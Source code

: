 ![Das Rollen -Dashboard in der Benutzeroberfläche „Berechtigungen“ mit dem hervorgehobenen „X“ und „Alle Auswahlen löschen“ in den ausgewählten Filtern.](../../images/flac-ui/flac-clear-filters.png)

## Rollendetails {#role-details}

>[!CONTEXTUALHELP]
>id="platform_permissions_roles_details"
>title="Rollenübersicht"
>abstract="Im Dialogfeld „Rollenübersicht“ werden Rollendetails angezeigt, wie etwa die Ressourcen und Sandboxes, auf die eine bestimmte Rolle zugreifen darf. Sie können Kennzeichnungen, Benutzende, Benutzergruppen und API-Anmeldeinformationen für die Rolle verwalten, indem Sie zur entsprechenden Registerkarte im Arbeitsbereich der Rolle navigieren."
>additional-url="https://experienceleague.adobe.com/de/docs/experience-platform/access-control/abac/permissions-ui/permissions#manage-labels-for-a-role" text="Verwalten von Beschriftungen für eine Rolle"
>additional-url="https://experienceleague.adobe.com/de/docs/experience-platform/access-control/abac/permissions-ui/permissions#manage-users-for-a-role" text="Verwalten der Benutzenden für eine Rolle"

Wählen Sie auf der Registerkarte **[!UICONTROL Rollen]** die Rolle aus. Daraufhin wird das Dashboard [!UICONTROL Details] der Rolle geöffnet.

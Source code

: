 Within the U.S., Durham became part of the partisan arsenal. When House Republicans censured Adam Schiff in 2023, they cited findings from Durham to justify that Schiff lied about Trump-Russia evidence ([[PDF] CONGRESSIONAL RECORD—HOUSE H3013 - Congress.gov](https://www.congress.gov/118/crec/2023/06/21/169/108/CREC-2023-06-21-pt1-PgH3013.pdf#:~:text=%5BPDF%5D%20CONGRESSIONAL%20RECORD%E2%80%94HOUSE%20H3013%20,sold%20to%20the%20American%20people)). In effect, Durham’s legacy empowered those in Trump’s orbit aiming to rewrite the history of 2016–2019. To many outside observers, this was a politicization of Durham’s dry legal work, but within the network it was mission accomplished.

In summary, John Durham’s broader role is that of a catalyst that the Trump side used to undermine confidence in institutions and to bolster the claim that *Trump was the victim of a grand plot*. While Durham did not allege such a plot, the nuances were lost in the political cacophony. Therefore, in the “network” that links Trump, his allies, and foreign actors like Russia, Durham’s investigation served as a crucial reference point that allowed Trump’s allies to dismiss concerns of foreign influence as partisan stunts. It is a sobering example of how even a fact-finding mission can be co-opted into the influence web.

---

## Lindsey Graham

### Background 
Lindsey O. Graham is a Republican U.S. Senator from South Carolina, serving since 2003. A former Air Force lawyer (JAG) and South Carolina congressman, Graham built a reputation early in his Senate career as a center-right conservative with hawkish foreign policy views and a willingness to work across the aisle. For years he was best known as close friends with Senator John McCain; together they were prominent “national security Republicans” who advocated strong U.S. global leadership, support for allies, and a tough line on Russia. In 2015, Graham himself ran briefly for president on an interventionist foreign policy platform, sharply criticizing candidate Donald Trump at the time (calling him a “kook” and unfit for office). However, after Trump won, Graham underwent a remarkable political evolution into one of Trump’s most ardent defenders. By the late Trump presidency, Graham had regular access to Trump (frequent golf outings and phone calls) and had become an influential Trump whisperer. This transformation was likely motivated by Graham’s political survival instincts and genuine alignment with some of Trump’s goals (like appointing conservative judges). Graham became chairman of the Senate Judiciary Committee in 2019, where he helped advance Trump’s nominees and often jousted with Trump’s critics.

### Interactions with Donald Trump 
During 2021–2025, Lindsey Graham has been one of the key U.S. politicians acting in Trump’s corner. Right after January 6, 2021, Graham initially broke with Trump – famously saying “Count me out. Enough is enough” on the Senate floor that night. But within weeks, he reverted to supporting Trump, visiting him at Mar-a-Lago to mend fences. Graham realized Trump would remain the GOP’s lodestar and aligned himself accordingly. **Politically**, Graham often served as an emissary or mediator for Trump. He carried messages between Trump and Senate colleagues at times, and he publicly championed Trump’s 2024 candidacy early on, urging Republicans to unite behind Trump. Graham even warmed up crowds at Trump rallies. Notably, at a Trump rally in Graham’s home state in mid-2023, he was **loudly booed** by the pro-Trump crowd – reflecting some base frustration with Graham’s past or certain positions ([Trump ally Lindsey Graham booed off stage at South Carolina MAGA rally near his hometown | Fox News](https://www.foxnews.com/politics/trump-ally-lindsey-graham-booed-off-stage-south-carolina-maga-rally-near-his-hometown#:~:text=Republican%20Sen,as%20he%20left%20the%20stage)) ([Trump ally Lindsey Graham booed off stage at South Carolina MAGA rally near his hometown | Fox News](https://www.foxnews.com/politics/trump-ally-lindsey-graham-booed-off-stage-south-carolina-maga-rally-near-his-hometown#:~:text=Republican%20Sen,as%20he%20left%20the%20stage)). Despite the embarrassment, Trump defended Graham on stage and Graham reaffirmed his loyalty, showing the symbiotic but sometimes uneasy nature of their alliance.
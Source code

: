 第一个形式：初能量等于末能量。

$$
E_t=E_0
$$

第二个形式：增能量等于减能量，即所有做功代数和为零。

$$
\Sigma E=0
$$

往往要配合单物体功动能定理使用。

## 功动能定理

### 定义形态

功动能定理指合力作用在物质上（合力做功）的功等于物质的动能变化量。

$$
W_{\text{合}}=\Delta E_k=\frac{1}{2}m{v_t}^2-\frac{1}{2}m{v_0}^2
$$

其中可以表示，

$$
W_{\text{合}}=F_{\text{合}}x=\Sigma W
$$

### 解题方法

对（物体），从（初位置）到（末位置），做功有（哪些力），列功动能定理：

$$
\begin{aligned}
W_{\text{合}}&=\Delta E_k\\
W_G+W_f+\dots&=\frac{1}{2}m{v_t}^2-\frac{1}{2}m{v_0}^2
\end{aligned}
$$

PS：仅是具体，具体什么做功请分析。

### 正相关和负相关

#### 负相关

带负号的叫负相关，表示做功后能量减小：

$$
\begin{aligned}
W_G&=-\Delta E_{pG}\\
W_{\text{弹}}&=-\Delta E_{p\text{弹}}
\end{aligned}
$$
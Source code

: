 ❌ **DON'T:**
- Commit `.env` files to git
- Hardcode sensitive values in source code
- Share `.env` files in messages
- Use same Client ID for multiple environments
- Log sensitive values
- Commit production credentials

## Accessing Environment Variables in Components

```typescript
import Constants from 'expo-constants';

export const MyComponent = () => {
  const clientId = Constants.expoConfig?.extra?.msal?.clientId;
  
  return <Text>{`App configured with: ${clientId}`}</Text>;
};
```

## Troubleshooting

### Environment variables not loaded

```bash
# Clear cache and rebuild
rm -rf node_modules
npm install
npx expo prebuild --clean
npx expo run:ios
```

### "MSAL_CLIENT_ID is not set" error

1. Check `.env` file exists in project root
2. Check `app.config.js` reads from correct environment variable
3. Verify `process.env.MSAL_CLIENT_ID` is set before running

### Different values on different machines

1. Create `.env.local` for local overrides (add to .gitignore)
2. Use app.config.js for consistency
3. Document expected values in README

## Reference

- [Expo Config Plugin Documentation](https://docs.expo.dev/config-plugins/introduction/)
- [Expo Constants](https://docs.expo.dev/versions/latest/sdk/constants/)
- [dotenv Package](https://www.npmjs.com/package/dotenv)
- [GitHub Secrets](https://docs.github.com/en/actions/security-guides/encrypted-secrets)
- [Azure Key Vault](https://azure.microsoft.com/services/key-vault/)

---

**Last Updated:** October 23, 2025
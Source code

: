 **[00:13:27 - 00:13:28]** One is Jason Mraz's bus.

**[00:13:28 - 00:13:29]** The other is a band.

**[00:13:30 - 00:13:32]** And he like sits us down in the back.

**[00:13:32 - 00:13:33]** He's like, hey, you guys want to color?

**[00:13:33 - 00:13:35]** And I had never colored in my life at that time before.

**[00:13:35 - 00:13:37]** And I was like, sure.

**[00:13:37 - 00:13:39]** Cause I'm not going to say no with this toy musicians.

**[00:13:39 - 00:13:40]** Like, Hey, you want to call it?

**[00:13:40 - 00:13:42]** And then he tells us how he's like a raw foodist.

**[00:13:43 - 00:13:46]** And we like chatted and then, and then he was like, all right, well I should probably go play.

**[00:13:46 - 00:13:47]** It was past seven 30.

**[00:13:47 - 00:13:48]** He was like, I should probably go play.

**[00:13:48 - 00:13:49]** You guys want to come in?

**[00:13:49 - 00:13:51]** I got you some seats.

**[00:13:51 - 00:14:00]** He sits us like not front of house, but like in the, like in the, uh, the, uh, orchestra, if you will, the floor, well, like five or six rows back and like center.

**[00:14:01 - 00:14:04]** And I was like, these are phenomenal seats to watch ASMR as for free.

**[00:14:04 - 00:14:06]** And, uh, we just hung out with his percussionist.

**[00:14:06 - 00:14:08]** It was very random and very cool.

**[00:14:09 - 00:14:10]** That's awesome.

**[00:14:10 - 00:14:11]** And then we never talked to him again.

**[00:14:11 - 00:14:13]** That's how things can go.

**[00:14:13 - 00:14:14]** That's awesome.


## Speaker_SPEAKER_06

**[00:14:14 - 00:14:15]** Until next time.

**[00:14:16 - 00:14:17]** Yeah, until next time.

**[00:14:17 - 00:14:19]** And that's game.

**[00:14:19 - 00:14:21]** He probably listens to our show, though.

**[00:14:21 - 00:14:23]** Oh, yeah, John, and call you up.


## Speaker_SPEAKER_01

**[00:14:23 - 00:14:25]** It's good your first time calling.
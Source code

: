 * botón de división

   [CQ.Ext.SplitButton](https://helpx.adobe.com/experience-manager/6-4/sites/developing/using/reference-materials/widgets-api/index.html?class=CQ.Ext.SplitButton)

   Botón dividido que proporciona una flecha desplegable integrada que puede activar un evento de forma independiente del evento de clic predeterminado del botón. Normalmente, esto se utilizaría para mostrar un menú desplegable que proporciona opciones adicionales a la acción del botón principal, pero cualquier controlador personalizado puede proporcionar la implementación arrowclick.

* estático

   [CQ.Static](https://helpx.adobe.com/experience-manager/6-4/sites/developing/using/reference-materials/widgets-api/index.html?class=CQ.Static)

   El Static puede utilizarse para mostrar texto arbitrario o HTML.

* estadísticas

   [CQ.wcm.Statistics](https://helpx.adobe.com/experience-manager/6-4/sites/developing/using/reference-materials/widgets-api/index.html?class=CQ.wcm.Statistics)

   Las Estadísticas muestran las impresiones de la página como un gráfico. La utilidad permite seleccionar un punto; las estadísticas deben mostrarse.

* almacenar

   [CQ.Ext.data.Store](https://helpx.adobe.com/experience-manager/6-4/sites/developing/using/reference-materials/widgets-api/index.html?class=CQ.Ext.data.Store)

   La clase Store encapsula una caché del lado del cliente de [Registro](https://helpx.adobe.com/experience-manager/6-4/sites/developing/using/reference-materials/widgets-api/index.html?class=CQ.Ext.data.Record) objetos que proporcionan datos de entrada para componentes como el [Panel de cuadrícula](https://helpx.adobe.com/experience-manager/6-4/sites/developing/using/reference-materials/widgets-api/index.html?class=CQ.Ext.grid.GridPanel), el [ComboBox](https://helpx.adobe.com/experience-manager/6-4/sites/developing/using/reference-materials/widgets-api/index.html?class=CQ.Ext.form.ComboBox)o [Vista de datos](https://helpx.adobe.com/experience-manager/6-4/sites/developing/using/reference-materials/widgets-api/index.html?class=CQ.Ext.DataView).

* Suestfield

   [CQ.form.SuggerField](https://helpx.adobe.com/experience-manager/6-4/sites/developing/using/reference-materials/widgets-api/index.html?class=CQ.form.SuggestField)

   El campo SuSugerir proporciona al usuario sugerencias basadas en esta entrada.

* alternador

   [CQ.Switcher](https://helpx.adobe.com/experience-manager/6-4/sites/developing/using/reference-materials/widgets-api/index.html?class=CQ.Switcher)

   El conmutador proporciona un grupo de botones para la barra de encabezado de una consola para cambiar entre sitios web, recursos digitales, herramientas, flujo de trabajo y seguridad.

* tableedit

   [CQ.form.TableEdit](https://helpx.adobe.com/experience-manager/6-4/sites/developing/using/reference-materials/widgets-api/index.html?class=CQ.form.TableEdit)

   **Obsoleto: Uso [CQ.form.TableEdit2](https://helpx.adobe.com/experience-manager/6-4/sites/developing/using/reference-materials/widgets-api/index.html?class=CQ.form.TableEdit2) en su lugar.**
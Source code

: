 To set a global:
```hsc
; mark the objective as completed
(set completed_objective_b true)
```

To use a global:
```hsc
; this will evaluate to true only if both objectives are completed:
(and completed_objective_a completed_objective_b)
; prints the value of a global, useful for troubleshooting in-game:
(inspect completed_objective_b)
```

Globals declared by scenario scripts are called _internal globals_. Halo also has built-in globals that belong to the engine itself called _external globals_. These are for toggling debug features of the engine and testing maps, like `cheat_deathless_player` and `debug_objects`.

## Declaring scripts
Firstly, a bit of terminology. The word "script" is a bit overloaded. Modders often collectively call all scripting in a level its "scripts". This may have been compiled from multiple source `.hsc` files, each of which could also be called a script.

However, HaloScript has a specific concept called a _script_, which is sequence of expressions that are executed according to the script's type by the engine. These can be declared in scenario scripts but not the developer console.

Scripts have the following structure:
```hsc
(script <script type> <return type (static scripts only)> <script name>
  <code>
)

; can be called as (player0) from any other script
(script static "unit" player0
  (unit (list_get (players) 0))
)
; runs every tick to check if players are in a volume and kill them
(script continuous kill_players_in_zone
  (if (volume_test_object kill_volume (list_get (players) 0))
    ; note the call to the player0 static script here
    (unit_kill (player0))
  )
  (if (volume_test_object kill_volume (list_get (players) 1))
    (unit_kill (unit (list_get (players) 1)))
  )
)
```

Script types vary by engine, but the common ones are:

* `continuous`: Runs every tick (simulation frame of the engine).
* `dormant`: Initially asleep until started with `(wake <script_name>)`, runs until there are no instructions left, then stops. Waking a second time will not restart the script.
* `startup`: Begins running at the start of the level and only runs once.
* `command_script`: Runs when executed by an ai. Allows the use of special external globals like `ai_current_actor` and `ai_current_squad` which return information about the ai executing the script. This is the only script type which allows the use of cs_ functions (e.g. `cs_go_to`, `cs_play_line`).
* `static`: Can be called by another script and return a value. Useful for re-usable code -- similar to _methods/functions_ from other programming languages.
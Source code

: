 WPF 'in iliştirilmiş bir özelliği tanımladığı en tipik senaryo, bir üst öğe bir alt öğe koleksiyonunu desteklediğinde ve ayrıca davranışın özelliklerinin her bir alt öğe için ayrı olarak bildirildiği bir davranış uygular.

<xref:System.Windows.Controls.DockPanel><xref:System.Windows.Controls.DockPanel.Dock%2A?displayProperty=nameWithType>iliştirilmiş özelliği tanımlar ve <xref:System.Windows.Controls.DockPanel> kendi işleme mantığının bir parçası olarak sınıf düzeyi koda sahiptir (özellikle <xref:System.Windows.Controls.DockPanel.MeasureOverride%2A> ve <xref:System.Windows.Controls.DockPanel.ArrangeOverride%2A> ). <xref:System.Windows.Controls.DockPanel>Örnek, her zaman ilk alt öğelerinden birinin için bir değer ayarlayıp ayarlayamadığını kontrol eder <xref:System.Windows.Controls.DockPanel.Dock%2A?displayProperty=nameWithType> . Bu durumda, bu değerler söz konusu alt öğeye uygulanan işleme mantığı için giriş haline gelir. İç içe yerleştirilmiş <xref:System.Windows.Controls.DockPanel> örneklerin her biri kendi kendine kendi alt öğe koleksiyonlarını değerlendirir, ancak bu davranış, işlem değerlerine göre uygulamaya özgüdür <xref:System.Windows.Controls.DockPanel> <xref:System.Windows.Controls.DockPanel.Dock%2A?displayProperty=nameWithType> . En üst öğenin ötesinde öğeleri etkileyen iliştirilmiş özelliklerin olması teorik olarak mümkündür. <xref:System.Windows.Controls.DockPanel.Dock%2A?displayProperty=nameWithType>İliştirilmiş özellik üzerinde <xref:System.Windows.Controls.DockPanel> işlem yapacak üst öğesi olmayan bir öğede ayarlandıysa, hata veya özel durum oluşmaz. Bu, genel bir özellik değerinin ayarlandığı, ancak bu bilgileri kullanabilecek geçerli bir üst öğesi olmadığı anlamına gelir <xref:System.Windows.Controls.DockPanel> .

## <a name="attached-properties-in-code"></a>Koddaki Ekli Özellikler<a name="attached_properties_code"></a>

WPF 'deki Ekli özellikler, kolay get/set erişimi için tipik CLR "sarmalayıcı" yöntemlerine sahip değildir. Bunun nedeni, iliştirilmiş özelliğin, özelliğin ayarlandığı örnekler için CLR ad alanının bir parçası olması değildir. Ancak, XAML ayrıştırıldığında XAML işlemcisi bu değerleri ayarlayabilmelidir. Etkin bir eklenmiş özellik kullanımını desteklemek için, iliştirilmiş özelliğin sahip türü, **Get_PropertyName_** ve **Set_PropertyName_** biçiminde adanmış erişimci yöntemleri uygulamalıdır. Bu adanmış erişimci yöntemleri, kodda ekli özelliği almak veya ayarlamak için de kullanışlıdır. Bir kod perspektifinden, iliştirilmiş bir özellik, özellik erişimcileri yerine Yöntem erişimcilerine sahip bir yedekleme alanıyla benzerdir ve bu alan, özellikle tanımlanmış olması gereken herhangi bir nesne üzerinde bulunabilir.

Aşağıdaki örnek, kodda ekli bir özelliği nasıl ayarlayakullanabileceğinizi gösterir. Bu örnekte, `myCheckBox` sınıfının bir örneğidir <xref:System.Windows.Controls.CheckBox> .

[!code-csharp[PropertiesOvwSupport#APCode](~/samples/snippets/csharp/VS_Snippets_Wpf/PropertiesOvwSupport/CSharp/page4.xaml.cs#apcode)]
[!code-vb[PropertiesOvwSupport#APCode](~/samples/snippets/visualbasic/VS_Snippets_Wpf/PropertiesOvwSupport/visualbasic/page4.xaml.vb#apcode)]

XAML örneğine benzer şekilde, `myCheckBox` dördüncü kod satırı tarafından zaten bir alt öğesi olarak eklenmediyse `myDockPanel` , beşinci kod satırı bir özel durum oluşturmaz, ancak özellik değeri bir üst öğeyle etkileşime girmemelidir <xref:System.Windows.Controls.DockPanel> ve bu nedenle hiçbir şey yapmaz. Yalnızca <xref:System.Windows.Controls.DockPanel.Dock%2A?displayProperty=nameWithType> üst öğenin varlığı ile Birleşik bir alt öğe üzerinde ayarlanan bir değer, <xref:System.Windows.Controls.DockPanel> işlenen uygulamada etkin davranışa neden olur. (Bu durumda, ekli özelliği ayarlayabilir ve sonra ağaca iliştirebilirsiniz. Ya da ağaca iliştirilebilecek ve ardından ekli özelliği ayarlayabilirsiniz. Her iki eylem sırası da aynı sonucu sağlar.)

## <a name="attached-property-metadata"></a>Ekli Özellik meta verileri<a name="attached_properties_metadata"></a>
┄┄┄┄┄┄┄┄┄┄┄┄┄┄┄┄┄┄┄┄
DESCRIPTION OF THE TASK: From the listing above, copy every line where the string "about" is found.

EXERCISE SOLUTION:
: Within the U.S., Durham became part of the partisan arsenal. When House Republicans censured Adam Schiff in 2023, they cited findings from Durham to justify that Schiff lied about Trump-Russia evidence ([[PDF] CONGRESSIONAL RECORD—HOUSE H3013 - Congress.gov](https://www.congress.gov/118/crec/2023/06/21/169/108/CREC-2023-06-21-pt1-PgH3013.pdf#:~:text=%5BPDF%5D%20CONGRESSIONAL%20RECORD%E2%80%94HOUSE%20H3013%20,sold%20to%20the%20American%20people)). In effect, Durham’s legacy empowered those in Trump’s orbit aiming to rewrite the history of 2016–2019. To many outside observers, this was a politicization of Durham’s dry legal work, but within the network it was mission accomplished.
* `command_script`: Runs when executed by an ai. Allows the use of special external globals like `ai_current_actor` and `ai_current_squad` which return information about the ai executing the script. This is the only script type which allows the use of cs_ functions (e.g. `cs_go_to`, `cs_play_line`).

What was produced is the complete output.